How to complete this task: Go through the listing below and output exactly the line with "the algebra, invert.", the line with "the ELM is learned", and each line between; omit the rest.

Supplied material:
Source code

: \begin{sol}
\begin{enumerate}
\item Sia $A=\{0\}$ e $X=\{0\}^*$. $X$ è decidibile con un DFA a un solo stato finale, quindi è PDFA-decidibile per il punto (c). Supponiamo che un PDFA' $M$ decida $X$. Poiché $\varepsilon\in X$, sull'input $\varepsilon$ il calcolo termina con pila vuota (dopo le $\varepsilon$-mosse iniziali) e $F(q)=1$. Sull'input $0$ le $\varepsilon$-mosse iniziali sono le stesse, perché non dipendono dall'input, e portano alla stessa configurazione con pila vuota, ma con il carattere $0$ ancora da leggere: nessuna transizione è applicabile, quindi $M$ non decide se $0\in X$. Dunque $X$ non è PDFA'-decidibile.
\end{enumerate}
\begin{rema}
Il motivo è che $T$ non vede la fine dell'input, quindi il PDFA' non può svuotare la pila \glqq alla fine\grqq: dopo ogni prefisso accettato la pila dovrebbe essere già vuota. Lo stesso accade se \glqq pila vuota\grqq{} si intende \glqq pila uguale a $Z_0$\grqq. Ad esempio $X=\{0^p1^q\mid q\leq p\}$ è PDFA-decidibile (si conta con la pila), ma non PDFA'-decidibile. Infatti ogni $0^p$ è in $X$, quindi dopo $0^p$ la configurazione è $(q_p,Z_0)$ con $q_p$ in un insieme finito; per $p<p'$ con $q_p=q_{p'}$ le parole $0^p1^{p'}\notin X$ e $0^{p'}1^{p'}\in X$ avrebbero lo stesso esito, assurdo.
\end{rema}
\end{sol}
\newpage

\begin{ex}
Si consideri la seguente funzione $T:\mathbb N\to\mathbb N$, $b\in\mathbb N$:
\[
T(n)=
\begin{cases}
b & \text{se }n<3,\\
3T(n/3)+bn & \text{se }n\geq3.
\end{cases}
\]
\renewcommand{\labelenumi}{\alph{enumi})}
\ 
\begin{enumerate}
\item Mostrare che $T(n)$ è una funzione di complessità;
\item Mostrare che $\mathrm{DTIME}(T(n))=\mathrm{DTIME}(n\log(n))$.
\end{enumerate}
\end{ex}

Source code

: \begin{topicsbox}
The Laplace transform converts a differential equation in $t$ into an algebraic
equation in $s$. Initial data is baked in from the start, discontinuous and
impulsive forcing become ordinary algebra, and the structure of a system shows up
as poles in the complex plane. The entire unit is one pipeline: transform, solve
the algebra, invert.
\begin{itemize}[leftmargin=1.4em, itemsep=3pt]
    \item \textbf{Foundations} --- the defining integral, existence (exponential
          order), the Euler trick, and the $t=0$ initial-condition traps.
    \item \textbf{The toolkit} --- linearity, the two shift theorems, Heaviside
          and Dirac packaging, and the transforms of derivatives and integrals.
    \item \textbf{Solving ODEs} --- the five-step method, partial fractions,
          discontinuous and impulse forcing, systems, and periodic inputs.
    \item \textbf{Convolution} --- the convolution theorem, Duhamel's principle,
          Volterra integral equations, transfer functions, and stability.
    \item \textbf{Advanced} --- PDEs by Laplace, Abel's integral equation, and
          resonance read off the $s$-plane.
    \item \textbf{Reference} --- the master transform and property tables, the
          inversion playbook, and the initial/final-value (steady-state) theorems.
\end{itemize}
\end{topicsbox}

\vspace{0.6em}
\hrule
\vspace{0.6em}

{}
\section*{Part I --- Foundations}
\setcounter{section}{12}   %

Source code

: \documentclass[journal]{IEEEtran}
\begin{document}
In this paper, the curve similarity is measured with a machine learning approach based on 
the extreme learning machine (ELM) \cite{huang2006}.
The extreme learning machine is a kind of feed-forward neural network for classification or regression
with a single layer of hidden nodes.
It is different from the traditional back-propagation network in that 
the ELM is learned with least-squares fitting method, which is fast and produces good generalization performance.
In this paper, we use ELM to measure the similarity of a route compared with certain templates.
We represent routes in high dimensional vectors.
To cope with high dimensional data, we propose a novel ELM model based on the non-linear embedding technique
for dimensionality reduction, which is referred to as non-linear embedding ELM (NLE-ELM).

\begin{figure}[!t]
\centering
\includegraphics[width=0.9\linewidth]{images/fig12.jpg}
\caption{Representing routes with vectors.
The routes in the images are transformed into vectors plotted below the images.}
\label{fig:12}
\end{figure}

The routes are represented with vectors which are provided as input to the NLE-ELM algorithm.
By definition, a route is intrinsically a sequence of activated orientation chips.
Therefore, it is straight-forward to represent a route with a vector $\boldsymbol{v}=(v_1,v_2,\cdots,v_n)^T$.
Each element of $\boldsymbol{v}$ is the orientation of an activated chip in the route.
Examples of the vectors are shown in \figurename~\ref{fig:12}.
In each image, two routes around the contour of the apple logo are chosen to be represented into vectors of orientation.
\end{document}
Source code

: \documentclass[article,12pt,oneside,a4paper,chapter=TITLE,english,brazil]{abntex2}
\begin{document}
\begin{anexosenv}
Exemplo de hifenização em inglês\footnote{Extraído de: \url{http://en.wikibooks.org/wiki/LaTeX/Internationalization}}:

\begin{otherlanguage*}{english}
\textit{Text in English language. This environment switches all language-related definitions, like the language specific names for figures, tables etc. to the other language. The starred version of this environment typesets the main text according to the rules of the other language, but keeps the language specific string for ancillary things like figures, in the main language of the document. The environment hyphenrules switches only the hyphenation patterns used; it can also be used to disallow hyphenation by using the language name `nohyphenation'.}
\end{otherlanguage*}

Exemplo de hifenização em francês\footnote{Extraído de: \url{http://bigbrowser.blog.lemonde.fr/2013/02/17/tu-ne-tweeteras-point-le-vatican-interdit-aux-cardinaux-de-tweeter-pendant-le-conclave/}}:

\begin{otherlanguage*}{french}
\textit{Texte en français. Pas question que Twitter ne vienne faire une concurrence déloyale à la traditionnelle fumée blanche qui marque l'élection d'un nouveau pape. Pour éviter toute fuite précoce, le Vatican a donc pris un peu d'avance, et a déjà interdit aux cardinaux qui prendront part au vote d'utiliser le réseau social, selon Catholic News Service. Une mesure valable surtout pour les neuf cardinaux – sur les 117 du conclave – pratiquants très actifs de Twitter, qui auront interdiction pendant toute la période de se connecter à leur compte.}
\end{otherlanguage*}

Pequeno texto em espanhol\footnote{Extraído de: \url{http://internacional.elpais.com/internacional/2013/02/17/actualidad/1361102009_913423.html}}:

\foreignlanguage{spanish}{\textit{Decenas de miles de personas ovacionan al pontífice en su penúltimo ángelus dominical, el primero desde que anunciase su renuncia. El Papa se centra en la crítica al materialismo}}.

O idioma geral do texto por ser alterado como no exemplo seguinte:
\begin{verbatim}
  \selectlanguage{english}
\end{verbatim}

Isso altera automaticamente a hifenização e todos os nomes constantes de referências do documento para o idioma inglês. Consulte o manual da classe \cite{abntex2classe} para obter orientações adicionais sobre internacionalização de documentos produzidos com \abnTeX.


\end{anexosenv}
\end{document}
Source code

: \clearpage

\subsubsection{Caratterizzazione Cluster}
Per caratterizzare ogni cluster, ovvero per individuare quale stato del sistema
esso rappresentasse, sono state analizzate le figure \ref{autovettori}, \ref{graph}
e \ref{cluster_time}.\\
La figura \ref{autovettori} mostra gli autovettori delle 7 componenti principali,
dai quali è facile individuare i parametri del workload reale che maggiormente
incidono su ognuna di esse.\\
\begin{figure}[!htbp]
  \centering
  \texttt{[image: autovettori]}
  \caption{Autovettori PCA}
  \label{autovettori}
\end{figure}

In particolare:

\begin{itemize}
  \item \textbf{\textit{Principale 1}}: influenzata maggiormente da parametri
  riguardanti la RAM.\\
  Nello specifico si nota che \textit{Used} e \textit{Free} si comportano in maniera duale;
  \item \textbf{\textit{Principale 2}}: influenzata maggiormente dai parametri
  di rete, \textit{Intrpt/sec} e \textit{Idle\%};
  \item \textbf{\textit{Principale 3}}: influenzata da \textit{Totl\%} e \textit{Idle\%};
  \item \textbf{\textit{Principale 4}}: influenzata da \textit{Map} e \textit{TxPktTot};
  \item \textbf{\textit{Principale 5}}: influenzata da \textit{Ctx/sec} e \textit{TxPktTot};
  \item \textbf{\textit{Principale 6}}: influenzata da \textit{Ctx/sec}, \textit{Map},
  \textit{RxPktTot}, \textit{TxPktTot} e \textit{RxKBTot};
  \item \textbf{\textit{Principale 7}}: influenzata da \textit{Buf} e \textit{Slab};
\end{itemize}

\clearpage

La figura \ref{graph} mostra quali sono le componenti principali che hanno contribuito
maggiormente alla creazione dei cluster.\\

Result below:
the algebra, invert.
\begin{itemize}[leftmargin=1.4em, itemsep=3pt]
    \item \textbf{Foundations} --- the defining integral, existence (exponential
          order), the Euler trick, and the $t=0$ initial-condition traps.
    \item \textbf{The toolkit} --- linearity, the two shift theorems, Heaviside
          and Dirac packaging, and the transforms of derivatives and integrals.
    \item \textbf{Solving ODEs} --- the five-step method, partial fractions,
          discontinuous and impulse forcing, systems, and periodic inputs.
    \item \textbf{Convolution} --- the convolution theorem, Duhamel's principle,
          Volterra integral equations, transfer functions, and stability.
    \item \textbf{Advanced} --- PDEs by Laplace, Abel's integral equation, and
          resonance read off the $s$-plane.
    \item \textbf{Reference} --- the master transform and property tables, the
          inversion playbook, and the initial/final-value (steady-state) theorems.
\end{itemize}
\end{topicsbox}

\vspace{0.6em}
\hrule
\vspace{0.6em}

{}
\section*{Part I --- Foundations}
\setcounter{section}{12}   %

Source code

: \documentclass[journal]{IEEEtran}
\begin{document}
In this paper, the curve similarity is measured with a machine learning approach based on 
the extreme learning machine (ELM) \cite{huang2006}.
The extreme learning machine is a kind of feed-forward neural network for classification or regression
with a single layer of hidden nodes.
It is different from the traditional back-propagation network in that 
the ELM is learned with least-squares fitting method, which is fast and produces good generalization performance.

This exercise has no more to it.